A prototype of Shrike Avenger appeared at London's Amusement Trades Exhibition International (ATEI) show in early 1986. The game was well received at the show for its motion simulator cabinet, drawing comparisons to Sega's Space Harrier (1985) which was featured at the same show. Clare Edgeley of Computer and Video Games hailed both Space Harrier and Shrike Avengers as "crowd stoppers" due to their motion cockpit cabinets and she said they may have both stolen the show; Nintendo's Super Mario Bros. (1985) made its European debut at the same show, but did not draw as much attention as Space Harrier or Shrike Avenger.

Sente's last project was the Sente Super System, also known as SAC-III. Based around a Commodore Amiga 500 computer the system was intended to provide a powerful and cheap way for operators to upgrade existing arcades to more modern hardware but was also planned to be sold as standalone units. Moonquake was the premier title for the system but for unknown reasons the Sente Super System was canceled and it never went into full production. Bally Sente filed for bankruptcy and folded up soon after. All assets were transferred to Bally's Midway division in 1988. Sente was known for producing a rather odd assortment of games over its tenure as well as using some unique control schemes.
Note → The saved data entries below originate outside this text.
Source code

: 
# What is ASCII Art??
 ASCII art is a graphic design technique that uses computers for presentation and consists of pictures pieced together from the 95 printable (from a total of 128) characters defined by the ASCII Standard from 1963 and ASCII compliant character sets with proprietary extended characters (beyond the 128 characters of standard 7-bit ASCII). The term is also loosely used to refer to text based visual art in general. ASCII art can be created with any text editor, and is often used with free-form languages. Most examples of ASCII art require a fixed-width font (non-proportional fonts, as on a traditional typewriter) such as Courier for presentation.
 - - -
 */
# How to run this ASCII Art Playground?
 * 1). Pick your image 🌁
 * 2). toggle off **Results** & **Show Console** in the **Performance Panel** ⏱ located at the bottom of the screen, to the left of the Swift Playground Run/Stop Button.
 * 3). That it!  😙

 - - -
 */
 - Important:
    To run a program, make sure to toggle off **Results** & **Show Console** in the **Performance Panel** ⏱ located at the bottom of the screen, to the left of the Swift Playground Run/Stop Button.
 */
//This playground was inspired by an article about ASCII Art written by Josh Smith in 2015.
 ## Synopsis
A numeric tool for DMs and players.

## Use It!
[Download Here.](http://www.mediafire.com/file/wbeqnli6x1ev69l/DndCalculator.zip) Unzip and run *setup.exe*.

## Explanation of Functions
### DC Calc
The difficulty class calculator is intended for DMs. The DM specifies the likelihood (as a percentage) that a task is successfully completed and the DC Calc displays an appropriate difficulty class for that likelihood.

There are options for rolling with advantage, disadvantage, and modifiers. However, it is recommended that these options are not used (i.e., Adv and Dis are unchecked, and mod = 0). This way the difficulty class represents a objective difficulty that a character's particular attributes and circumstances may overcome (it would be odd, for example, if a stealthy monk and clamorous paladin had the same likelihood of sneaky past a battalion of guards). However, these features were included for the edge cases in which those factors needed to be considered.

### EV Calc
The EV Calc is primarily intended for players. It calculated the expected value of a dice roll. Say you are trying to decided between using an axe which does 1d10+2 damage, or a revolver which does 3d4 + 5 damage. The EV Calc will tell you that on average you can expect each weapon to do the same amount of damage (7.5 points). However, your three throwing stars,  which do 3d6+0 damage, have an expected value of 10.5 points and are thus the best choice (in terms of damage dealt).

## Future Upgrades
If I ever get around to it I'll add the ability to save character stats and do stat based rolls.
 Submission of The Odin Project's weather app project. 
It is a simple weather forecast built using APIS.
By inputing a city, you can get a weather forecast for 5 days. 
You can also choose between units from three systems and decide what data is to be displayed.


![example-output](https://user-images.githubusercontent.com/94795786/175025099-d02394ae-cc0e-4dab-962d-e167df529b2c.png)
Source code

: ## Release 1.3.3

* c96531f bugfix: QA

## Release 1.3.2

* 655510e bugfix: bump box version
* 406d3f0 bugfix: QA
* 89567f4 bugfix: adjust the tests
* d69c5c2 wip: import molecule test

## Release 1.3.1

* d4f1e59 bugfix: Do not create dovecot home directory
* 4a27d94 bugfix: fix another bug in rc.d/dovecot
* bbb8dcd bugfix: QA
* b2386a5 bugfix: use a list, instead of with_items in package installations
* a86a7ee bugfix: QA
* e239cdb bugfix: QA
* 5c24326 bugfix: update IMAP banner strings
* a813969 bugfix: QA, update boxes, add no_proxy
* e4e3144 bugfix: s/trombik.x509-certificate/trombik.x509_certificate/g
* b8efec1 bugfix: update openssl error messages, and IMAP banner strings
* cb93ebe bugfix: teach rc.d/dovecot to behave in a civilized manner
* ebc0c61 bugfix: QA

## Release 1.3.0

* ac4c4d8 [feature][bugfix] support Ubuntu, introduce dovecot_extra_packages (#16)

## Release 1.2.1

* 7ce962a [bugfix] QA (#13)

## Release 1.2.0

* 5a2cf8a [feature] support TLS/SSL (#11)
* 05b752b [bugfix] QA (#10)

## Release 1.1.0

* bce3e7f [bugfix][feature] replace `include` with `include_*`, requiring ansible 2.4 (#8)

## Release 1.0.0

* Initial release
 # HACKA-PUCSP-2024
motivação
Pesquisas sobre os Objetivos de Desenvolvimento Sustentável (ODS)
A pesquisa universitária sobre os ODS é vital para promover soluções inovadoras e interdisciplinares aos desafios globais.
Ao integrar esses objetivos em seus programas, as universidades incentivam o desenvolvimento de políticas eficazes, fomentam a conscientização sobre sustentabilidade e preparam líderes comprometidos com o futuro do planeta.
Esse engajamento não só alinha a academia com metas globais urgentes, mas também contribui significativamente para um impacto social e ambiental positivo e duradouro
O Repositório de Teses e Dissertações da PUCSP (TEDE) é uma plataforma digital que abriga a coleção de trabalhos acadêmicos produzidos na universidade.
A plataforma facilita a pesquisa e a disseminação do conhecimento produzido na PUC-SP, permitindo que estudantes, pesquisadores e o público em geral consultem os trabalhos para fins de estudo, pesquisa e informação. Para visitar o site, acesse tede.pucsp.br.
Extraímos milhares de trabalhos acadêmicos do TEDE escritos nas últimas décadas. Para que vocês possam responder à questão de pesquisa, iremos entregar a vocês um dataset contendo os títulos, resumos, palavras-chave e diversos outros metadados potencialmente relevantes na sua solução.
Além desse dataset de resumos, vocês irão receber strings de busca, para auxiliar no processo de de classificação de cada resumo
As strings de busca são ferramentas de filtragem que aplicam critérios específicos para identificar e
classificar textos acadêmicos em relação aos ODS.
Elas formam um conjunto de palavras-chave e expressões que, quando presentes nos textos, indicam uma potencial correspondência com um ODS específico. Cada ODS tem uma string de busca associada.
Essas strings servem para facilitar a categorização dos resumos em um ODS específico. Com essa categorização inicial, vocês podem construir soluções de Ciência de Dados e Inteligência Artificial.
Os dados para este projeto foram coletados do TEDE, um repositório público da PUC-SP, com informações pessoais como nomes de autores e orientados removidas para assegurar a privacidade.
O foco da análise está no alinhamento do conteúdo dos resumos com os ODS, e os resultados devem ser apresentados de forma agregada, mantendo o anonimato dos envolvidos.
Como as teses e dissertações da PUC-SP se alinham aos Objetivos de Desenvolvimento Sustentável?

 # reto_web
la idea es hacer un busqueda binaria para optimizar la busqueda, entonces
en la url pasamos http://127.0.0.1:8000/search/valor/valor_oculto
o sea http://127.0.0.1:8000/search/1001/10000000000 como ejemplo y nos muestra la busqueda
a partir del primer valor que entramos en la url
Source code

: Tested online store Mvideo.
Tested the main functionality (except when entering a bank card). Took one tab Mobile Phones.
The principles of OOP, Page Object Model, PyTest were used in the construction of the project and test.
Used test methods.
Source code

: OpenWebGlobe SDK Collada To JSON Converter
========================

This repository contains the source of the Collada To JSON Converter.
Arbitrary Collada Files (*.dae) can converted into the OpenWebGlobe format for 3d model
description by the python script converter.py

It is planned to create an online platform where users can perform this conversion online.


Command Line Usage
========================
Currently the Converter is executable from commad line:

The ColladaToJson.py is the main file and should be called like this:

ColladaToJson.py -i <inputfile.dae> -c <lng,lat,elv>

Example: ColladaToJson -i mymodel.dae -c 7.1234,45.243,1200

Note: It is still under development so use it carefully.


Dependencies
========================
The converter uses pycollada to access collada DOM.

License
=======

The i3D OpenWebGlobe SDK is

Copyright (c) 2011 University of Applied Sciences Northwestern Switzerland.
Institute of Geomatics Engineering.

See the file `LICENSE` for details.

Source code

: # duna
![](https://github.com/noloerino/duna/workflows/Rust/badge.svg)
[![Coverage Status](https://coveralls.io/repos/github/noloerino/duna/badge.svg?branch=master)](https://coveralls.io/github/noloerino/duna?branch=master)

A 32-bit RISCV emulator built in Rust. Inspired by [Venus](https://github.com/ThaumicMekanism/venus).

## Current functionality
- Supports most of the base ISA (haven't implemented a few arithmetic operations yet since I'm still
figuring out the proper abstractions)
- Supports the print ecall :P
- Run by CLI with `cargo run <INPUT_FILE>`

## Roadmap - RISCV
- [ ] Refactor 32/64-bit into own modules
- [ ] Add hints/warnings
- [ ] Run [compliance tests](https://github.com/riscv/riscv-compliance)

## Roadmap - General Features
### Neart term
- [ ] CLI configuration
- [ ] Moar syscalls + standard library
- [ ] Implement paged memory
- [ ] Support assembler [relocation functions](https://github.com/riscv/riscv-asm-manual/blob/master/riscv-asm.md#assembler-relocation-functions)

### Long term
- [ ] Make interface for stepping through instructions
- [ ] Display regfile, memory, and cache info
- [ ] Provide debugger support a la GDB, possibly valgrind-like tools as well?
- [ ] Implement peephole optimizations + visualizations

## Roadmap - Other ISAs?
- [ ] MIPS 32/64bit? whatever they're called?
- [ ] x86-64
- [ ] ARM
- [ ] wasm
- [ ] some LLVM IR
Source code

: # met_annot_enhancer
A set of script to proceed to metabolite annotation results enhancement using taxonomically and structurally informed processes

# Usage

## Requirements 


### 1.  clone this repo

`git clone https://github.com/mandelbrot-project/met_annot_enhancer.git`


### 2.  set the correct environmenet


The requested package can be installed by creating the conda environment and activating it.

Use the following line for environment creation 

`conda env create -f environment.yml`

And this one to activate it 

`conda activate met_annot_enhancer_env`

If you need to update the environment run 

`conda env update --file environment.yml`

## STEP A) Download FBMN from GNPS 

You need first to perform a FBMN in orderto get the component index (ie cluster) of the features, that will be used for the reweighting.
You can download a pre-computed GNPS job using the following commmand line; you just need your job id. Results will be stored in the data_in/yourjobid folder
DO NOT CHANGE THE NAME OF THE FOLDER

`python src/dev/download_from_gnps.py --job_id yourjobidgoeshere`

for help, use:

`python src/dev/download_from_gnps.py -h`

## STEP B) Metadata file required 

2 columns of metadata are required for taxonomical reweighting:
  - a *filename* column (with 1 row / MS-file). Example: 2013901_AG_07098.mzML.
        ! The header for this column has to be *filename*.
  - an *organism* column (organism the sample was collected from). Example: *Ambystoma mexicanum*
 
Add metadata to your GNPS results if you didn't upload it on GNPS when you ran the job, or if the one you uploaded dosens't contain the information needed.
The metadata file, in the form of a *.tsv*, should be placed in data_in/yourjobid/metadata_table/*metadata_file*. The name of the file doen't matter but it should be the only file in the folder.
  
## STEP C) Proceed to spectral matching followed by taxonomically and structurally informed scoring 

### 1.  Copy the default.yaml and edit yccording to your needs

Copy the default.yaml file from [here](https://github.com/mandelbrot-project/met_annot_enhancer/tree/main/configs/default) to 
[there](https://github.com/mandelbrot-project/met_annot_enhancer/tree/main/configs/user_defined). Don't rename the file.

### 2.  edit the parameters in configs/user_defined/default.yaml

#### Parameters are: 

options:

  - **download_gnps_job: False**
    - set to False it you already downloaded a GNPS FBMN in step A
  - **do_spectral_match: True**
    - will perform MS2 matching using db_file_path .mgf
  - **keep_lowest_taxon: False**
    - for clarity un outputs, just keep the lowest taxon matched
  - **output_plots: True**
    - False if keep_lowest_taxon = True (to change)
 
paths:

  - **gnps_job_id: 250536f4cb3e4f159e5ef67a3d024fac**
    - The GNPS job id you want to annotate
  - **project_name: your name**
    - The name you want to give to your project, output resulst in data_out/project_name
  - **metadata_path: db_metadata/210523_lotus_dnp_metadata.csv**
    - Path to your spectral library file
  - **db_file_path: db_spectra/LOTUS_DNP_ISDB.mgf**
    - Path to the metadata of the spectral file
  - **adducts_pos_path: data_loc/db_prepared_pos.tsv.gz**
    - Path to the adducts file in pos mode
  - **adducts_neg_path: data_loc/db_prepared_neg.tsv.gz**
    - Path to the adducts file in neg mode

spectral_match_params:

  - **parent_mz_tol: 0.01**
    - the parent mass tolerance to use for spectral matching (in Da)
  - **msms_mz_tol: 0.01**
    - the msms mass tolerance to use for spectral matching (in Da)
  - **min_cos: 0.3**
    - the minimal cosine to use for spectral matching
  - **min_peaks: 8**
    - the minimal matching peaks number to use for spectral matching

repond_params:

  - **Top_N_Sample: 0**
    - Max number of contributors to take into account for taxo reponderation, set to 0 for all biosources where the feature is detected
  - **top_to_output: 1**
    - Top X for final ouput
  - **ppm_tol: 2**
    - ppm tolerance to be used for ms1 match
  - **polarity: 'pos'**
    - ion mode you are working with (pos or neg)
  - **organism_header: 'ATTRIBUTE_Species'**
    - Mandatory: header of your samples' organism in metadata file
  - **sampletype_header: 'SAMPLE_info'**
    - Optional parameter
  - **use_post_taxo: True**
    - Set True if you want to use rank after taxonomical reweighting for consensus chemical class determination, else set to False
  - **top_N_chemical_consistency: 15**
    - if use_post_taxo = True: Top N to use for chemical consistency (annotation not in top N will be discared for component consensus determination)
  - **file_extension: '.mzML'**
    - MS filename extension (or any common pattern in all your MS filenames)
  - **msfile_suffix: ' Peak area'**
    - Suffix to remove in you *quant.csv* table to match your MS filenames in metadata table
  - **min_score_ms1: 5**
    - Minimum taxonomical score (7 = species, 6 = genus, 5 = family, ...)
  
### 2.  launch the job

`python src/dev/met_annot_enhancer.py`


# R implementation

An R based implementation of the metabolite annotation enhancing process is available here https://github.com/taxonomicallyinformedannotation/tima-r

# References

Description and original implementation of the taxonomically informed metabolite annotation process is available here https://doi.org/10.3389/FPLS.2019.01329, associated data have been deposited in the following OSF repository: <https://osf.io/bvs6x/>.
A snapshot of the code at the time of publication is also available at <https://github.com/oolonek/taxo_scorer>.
Some of the company's games featured "missing children" ads in their attract modes, an uncommon feature in arcade games. The bulletins were programmed onto a chip that could be switched in less than half an hour, which would allow for the notices to be regularly updated; however, arcades rarely changed out the chips because Sente sold complete cabinets rather than individual components like the chip.

==Games==
- Chicken Shift (1984)
- Euro Stocker (prototype)
- Gimme A Break (1985, a pool game unrelated to the sitcom of the same name)
- Goalie Ghost (1984)
- Grudge Match (prototype, released in Italy by Playtronic)
- Hat Trick (1987, a hockey game, ported to the Commodore 64 and MS-DOS by Capcom, then the Atari 7800 by ibid inc.
- Moonquake (Sente Super System prototype)
- Name that Tune (1986, based on the game show of the same name)
- Night Stocker (1986, a sequel to Stocker with a first-person perspective and a light gun to shoot at enemies)
- Off the Wall (1984, not related to the Atari 2600 game with the same title or the later arcade game with the same title)
- Rescue Raider (1987)
- Rollerbowl (1982, a skee-ball redemption game)
- Sente Mini Golf (1985)
- Shrike Avenger (SAC-II prototype)
- Snacks'n Jaxson (1984)
- Snake Pit (1984)
- Spiker (1986, a volleyball game)
- Stocker (1984, a top-down racing game, ported to MS-DOS and Commodore 64 by Capcom)
- Stompin (1986, a game where the player steps on nine floor pads to kill bugs on the screen)
- Street Football (1986)
- Team Hat Trick (prototype, 15 playtest cocktail cabinets produced)
- Toggle (prototype)
- Trick Shot (prototype)
- Trivial Pursuit: All Star Sports Edition (1984)
- Trivial Pursuit: Baby Boomer Edition (1984)
- Trivial Pursuit: Think Tank Genus Edition (1984)
- Trivial Pursuit: Genus II Edition (1984)
- Trivial Pursuit: Young Player's Edition (1984)
- Trivial Pursuit: Volumen I (1987, Spanish, licensed to Maibesa)
- Trivial Pursuit: Volumen II (1987, Spanish, licensed to Maibesa)
- Trivial Pursuit: Volumen III (1987, Spanish, licensed to Maibesa)
- Trivial Pursuit: Volumen IV (1988, Spanish, licensed to Maibesa, runs on different arcade hardware)
- Trivial Pursuit: Volumen V (1988, Spanish, licensed to Maibesa, runs on different arcade hardware)

==Legacy==
Another game on the SAC-I hardware, called Rescue Raider, was released in 1987. Although the game runs on the SAC-I hardware, it was released by Bally Midway, not Bally Sente. In 1989, Bally Midway released the sequel to Sente Mini Golf, called Mini Golf Deluxe. It was released as part of the collection Tri-Sports, which also included a bowling game called Power Strike and a pool game called Pool Shark.